MATERIAL SHOWN section start

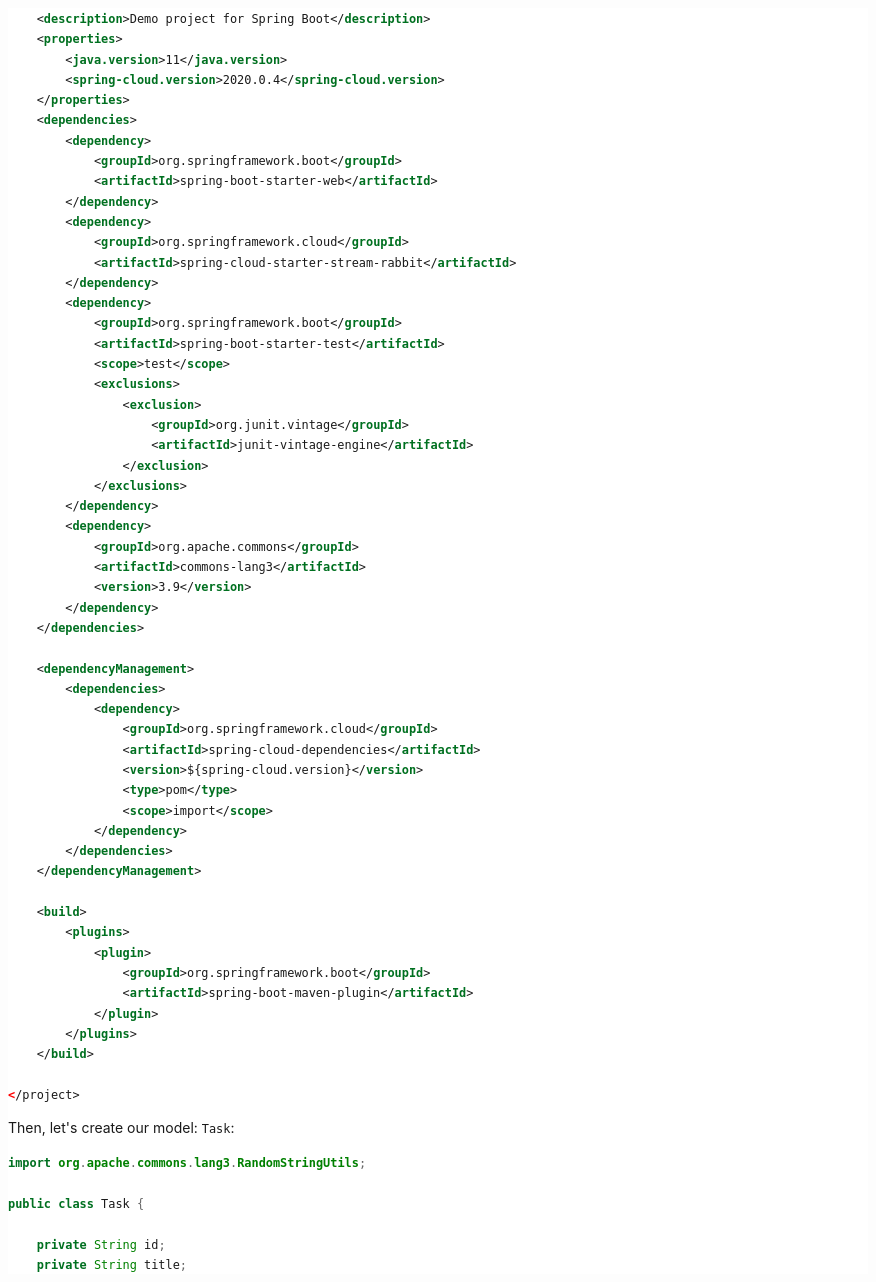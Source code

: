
 ```xml
    <description>Demo project for Spring Boot</description>
    <properties>
        <java.version>11</java.version>
        <spring-cloud.version>2020.0.4</spring-cloud.version>
    </properties>
    <dependencies>
        <dependency>
            <groupId>org.springframework.boot</groupId>
            <artifactId>spring-boot-starter-web</artifactId>
        </dependency>
        <dependency>
            <groupId>org.springframework.cloud</groupId>
            <artifactId>spring-cloud-starter-stream-rabbit</artifactId>
        </dependency>
        <dependency>
            <groupId>org.springframework.boot</groupId>
            <artifactId>spring-boot-starter-test</artifactId>
            <scope>test</scope>
            <exclusions>
                <exclusion>
                    <groupId>org.junit.vintage</groupId>
                    <artifactId>junit-vintage-engine</artifactId>
                </exclusion>
            </exclusions>
        </dependency>
        <dependency>
            <groupId>org.apache.commons</groupId>
            <artifactId>commons-lang3</artifactId>
            <version>3.9</version>
        </dependency>
    </dependencies>

    <dependencyManagement>
        <dependencies>
            <dependency>
                <groupId>org.springframework.cloud</groupId>
                <artifactId>spring-cloud-dependencies</artifactId>
                <version>${spring-cloud.version}</version>
                <type>pom</type>
                <scope>import</scope>
            </dependency>
        </dependencies>
    </dependencyManagement>

    <build>
        <plugins>
            <plugin>
                <groupId>org.springframework.boot</groupId>
                <artifactId>spring-boot-maven-plugin</artifactId>
            </plugin>
        </plugins>
    </build>

</project>
```
Then, let's create our model: `Task`:
```java
import org.apache.commons.lang3.RandomStringUtils;

public class Task {

    private String id;
    private String title;
```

MATERIAL SHOWN section end

WHAT YOU SHOULD DO:
Write out the material above again, word for word, minus its pictures.

WRITTEN REPLY:
Source code

:
 ```xml
    <description>Demo project for Spring Boot</description>
    <properties>
        <java.version>11</java.version>
        <spring-cloud.version>2020.0.4</spring-cloud.version>
    </properties>
    <dependencies>
        <dependency>
            <groupId>org.springframework.boot</groupId>
            <artifactId>spring-boot-starter-web</artifactId>
        </dependency>
        <dependency>
            <groupId>org.springframework.cloud</groupId>
            <artifactId>spring-cloud-starter-stream-rabbit</artifactId>
        </dependency>
        <dependency>
            <groupId>org.springframework.boot</groupId>
            <artifactId>spring-boot-starter-test</artifactId>
            <scope>test</scope>
            <exclusions>
                <exclusion>
                    <groupId>org.junit.vintage</groupId>
                    <artifactId>junit-vintage-engine</artifactId>
                </exclusion>
            </exclusions>
        </dependency>
        <dependency>
            <groupId>org.apache.commons</groupId>
            <artifactId>commons-lang3</artifactId>
            <version>3.9</version>
        </dependency>
    </dependencies>

    <dependencyManagement>
        <dependencies>
            <dependency>
                <groupId>org.springframework.cloud</groupId>
                <artifactId>spring-cloud-dependencies</artifactId>
                <version>${spring-cloud.version}</version>
                <type>pom</type>
                <scope>import</scope>
            </dependency>
        </dependencies>
    </dependencyManagement>

    <build>
        <plugins>
            <plugin>
                <groupId>org.springframework.boot</groupId>
                <artifactId>spring-boot-maven-plugin</artifactId>
            </plugin>
        </plugins>
    </build>

</project>
```
Then, let's create our model: `Task`:
```java
import org.apache.commons.lang3.RandomStringUtils;

public class Task {

    private String id;
    private String title;
```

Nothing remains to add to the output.